Alvino Rey
was a pedal steel guitar player on the Lawrence Welk
Show from 1959-1960. Rey was born in 1908 in Oakland, CA and
moved to Cleveland, Ohio at the age of ten. At the
age of 10, Rey began studying guitar and listening
to the likes of Eddie Lang and Roy Smeck. At age 15,
he invented an electrical amplifier for the guitar
and went professional. He worked with a number of
bands including Russ Morgan, Freddy Martin and
Horace Heidt.
In 1937, he met and married one of the
King Sisters, Luise King. Heidt fired the King
Sisters from a mutual engagement they were
performing during an engagement in New York when a
microphone fell down and hit a patron. Rey also quit
and formed his own band with the King Sisters as
vocalists. In 1942, they recorded the hit song with
"Deep in the Heart of Texas." Fellow Welk Show
band member Skeets Herfurt played vocal refrain for
that hit song.
From
1944 to 1945, Rey served with the US navy as a radar technician, but
after the war returned to the charts with the song, "Cement Mixer." His
signature tune, Blue Rey, featured Luise's vocals fed through his guitar
amplifier, a trick well ahead of its time.

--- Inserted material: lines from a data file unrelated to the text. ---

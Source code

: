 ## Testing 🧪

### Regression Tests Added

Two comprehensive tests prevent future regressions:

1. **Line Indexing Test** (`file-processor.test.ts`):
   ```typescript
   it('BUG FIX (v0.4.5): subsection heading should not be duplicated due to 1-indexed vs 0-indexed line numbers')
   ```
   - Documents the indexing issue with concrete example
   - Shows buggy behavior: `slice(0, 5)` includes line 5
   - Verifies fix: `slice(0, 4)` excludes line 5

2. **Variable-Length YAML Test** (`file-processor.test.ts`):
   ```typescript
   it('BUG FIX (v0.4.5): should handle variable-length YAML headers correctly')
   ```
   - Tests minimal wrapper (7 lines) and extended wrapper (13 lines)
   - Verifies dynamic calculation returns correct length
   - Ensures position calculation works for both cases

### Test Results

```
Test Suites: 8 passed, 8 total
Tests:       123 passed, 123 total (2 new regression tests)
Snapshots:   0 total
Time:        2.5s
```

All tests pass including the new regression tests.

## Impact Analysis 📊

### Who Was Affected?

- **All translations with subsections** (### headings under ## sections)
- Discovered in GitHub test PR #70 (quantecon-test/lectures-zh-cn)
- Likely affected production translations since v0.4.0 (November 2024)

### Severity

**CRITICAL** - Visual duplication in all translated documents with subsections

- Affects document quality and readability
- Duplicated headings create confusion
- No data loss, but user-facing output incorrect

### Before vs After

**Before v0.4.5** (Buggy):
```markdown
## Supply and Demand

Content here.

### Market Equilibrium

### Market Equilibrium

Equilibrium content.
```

After leaving the Welk Show,
he had his own show called "Alvino Rey And His Talking Guitar" on The
King Family ABC-TV variety show (1965-71). In the 1980's he led an
orchestra at Disneyland. Among some of the unknown future greats to
perform in his band were Ray Conniff, Neal Hefti, Billy May, Al Cohn,
Johnny Mandel and Zoot Sims.
Rey retired in Salt Lake City, Utah.
Luise King passed away in August 1997 of cancer while Rey
passed away of congestive heart failure in 2004.